Szkodliwy projekt budżetu na 2013 rok
Dziś w Sejmie pierwsze czytanie projektu budżetu, który przyjął rząd. Przyjęty przez Sejm projekt zakłada, że deficyt w 2013 r. nie przekroczy 35,5 mld zł, gospodarka będzie się rozwijać w tempie 2,2 proc., a średnioroczna inflacja wyniesie 2,7 proc.
Nie jest to budżet, który zdynamizuje gospodarkę, a to jest obecnie Polsce potrzebne – powiedział ekonomista i poseł prof. Jerzy Żyżyński.
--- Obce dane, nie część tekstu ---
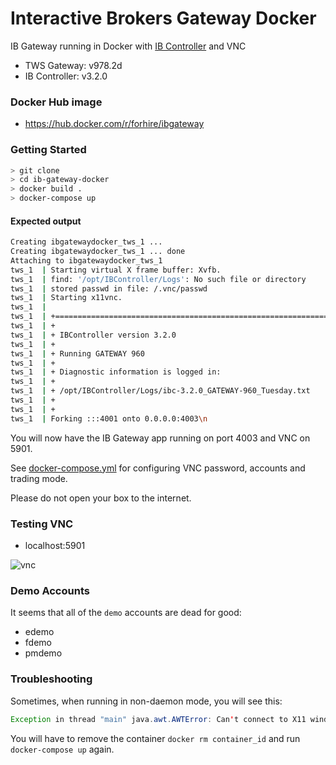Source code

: # Interactive Brokers Gateway Docker

IB Gateway running in Docker with [IB Controller](https://github.com/ib-controller/ib-controller/) and VNC

* TWS Gateway: v978.2d
* IB Controller: v3.2.0

### Docker Hub image

* https://hub.docker.com/r/forhire/ibgateway

### Getting Started

```bash
> git clone
> cd ib-gateway-docker
> docker build .
> docker-compose up
```

#### Expected output

```bash
Creating ibgatewaydocker_tws_1 ...
Creating ibgatewaydocker_tws_1 ... done
Attaching to ibgatewaydocker_tws_1
tws_1  | Starting virtual X frame buffer: Xvfb.
tws_1  | find: '/opt/IBController/Logs': No such file or directory
tws_1  | stored passwd in file: /.vnc/passwd
tws_1  | Starting x11vnc.
tws_1  |
tws_1  | +==============================================================================
tws_1  | +
tws_1  | + IBController version 3.2.0
tws_1  | +
tws_1  | + Running GATEWAY 960
tws_1  | +
tws_1  | + Diagnostic information is logged in:
tws_1  | +
tws_1  | + /opt/IBController/Logs/ibc-3.2.0_GATEWAY-960_Tuesday.txt
tws_1  | +
tws_1  | +
tws_1  | Forking :::4001 onto 0.0.0.0:4003\n
```

You will now have the IB Gateway app running on port 4003 and VNC on 5901.

See [docker-compose.yml](docker-compose.yml) for configuring VNC password, accounts and trading mode.

Please do not open your box to the internet.

### Testing VNC

* localhost:5901

![vnc](docs/ib_gateway_vnc.jpg)

### Demo Accounts

It seems that all of the `demo` accounts are dead for good:

* edemo
* fdemo
* pmdemo

### Troubleshooting

Sometimes, when running in non-daemon mode, you will see this:

```java
Exception in thread "main" java.awt.AWTError: Can't connect to X11 window server using ':0' as the value of the DISPLAY variable.
```

You will have to remove the container `docker rm container_id` and run `docker-compose up` again.
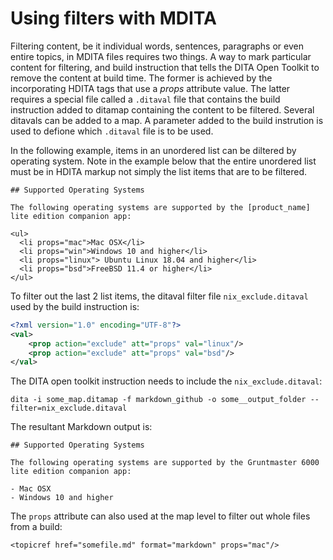 # Using filters with MDITA

Filtering content, be it individual words, sentences, paragraphs or even entire topics, in MDITA files requires two things. A way to mark particular content for filtering, and build instruction that tells the DITA Open Toolkit to remove the content at build time. The former is achieved by the incorporating HDITA tags that use a *props* attribute value. The latter requires a special file called a `.ditaval` file that contains the build instruction added to ditamap containing the content to be filtered. Several ditavals can be added to a map. A parameter added to the build instrution is used to defione which `.ditaval` file is to be used.

In the following example, items in an unordered list can be diltered by operating system. Note in the example below that the entire unordered list must be in HDITA markup not simply the list items that are to be filtered.

```
## Supported Operating Systems

The following operating systems are supported by the [product_name] lite edition companion app:

<ul>
  <li props="mac">Mac OSX</li>
  <li props="win">Windows 10 and higher</li>
  <li props="linux"> Ubuntu Linux 18.04 and higher</li>
  <li props="bsd">FreeBSD 11.4 or higher</li>
</ul>
```

To filter out the last 2 list items, the ditaval filter file `nix_exclude.ditaval` used by the build instruction is:

```xml
<?xml version="1.0" encoding="UTF-8"?>
<val>
    <prop action="exclude" att="props" val="linux"/>
    <prop action="exclude" att="props" val="bsd"/>  
</val>
```

The DITA open toolkit instruction needs to include the `nix_exclude.ditaval`:

```
dita -i some_map.ditamap -f markdown_github -o some__output_folder --filter=nix_exclude.ditaval
```

The resultant Markdown output is:

```
## Supported Operating Systems

The following operating systems are supported by the Gruntmaster 6000 lite edition companion app:

- Mac OSX
- Windows 10 and higher
```

The `props` attribute can also used at the map level to filter out whole files from a build:

```
<topicref href="somefile.md" format="markdown" props="mac"/>
```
– Jest to budżet, w którym podstawowym celem jest tzw. konsolidacja finansów publicznych. Faktycznie polegałoby to na zmniejszaniu wydatków budżetowych w imię ograniczenia deficytu. Autorzy tego budżetu zdają sobie sprawę, że spowoduje to spowolnienie wzrostu gospodarczego. Pamiętajmy, że spowolnienie to nastąpiłoby w sytuacji kiedy Polska bardzo potrzebuje tego wzrostu; dlatego że mamy bardzo wysokie bezrobocie a dochody ludzi są bardzo niskie. W tej sytuacji, projektowanie takiego stagnacyjnego budżetu jest bardzo niepokojące, szkodliwe dla polskiej gospodarki i szkodliwe dla przyszłości obywateli, zwłaszcza młodych ludzi- mówi prof. Jerzy Żyżyński.Na początku dwudniowego posiedzenia Sejm zdecyduje dziś także, czy wprowadzić do porządku obrad informacje rządu na temat: planów likwidacji Funduszu Kościelnego; planów likwidacji części sądów rejonowych, oraz w sprawie skutków społecznych i gospodarczych wdrażania przez Polskę postanowień „Pakietu Klimatycznego”.